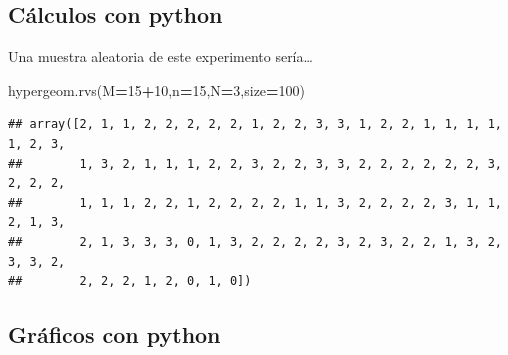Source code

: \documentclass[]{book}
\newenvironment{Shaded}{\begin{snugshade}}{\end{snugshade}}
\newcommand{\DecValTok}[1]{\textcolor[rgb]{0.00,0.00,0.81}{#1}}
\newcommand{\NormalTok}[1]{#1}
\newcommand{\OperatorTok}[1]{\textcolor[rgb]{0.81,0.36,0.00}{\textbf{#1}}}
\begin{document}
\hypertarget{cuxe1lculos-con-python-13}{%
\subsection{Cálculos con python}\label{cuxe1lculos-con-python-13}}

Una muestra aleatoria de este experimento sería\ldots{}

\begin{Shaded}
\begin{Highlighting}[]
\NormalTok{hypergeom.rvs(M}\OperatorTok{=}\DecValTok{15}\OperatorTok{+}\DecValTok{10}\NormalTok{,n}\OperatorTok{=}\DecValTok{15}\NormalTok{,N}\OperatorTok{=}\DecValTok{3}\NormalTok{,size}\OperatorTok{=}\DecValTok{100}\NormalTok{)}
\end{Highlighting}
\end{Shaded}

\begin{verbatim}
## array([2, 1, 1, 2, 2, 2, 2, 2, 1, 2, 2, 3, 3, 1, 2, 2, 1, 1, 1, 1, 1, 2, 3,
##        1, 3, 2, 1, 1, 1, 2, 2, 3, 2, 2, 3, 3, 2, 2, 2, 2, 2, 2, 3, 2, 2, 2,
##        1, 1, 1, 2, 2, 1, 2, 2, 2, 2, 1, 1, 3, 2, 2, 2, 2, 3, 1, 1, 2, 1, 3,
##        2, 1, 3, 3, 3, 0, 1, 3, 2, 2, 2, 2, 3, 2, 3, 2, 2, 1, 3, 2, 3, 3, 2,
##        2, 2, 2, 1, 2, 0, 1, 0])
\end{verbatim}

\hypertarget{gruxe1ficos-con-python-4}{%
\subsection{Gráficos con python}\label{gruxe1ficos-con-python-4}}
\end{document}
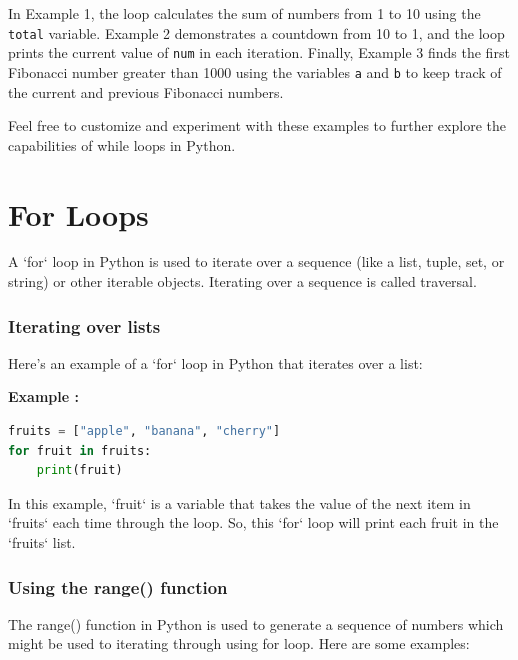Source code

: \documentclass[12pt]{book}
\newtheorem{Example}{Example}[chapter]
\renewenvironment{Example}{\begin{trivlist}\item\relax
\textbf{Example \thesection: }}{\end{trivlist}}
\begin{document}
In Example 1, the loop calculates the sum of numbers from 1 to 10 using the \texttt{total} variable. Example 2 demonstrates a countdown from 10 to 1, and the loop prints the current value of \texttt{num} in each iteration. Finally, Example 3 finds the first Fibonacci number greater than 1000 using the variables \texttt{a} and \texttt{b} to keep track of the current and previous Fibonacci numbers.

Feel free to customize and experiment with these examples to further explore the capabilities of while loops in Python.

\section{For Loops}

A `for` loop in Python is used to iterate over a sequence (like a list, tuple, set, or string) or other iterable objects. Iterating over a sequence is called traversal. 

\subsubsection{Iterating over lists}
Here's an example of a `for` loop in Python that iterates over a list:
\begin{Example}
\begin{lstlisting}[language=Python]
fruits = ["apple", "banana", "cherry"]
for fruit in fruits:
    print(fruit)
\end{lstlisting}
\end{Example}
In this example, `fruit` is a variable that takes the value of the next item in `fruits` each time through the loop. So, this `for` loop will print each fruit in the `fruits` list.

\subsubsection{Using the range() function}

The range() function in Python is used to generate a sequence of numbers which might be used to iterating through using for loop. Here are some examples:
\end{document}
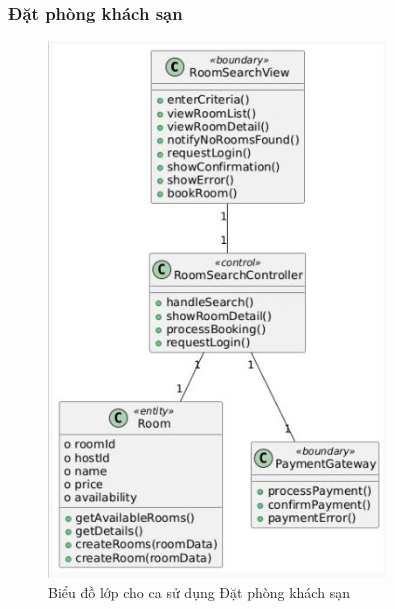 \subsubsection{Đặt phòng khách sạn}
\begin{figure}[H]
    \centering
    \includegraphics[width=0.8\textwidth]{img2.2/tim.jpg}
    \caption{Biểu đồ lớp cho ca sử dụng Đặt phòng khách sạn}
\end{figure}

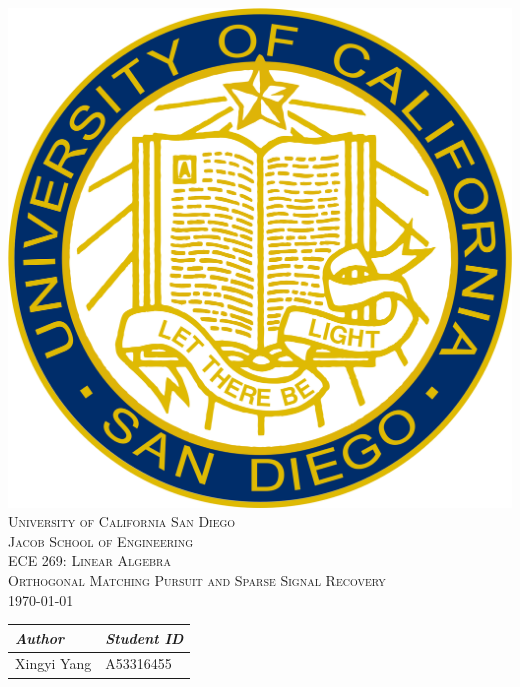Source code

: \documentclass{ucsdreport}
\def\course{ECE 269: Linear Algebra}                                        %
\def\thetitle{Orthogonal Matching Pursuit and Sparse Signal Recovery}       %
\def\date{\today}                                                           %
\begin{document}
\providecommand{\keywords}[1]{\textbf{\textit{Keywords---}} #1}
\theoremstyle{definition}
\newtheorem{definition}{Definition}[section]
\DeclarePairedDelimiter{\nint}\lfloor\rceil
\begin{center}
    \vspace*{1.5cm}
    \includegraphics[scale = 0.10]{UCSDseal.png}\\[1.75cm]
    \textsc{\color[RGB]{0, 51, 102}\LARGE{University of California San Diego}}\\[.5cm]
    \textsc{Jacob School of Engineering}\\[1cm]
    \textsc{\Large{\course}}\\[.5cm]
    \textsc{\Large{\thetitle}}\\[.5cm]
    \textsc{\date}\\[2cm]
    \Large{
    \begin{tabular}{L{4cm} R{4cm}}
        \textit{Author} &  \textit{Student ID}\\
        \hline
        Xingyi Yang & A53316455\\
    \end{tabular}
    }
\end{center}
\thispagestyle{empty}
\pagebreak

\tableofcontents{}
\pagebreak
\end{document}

━━━━━━━━━━━━━━━━━━━━

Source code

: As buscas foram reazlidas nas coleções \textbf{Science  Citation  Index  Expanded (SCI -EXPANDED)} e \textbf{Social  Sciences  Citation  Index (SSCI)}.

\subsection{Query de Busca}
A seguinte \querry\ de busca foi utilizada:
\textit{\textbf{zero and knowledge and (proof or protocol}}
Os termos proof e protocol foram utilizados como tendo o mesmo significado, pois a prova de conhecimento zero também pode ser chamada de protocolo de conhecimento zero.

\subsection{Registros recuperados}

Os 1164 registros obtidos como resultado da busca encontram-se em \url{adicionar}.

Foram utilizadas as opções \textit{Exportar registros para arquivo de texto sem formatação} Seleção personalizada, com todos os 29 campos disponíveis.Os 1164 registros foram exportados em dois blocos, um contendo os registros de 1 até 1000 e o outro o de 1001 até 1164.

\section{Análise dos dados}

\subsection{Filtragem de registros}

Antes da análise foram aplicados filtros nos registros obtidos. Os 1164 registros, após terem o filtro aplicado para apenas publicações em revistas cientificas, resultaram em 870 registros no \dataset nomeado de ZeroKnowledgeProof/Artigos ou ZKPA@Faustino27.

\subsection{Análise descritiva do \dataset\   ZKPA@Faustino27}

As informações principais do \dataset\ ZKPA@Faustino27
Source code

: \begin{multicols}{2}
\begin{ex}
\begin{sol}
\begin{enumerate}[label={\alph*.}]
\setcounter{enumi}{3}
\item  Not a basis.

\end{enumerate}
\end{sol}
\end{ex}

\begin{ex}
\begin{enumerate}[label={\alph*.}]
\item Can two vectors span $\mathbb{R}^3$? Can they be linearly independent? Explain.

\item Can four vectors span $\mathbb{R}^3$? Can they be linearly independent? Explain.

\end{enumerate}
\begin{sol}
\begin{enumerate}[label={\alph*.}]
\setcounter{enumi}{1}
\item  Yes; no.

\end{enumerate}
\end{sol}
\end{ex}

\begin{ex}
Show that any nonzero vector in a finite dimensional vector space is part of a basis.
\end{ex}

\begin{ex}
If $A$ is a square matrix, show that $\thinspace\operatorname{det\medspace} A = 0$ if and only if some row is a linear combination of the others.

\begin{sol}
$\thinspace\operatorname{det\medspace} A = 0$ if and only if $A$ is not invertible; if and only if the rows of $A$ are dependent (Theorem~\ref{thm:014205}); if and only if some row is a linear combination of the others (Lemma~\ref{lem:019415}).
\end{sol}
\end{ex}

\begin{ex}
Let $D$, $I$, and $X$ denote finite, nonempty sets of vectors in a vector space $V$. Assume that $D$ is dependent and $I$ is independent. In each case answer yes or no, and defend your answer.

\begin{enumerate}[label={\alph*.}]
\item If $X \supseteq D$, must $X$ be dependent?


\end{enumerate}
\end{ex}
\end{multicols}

━━━━━━━━━━━━━━━━━━━━

> **About this task**
Select and copy every line from the records that includes the word "value".

> **Task solution**
In Example 1, the loop calculates the sum of numbers from 1 to 10 using the \texttt{total} variable. Example 2 demonstrates a countdown from 10 to 1, and the loop prints the current value of \texttt{num} in each iteration. Finally, Example 3 finds the first Fibonacci number greater than 1000 using the variables \texttt{a} and \texttt{b} to keep track of the current and previous Fibonacci numbers.
In this example, `fruit` is a variable that takes the value of the next item in `fruits` each time through the loop. So, this `for` loop will print each fruit in the `fruits` list.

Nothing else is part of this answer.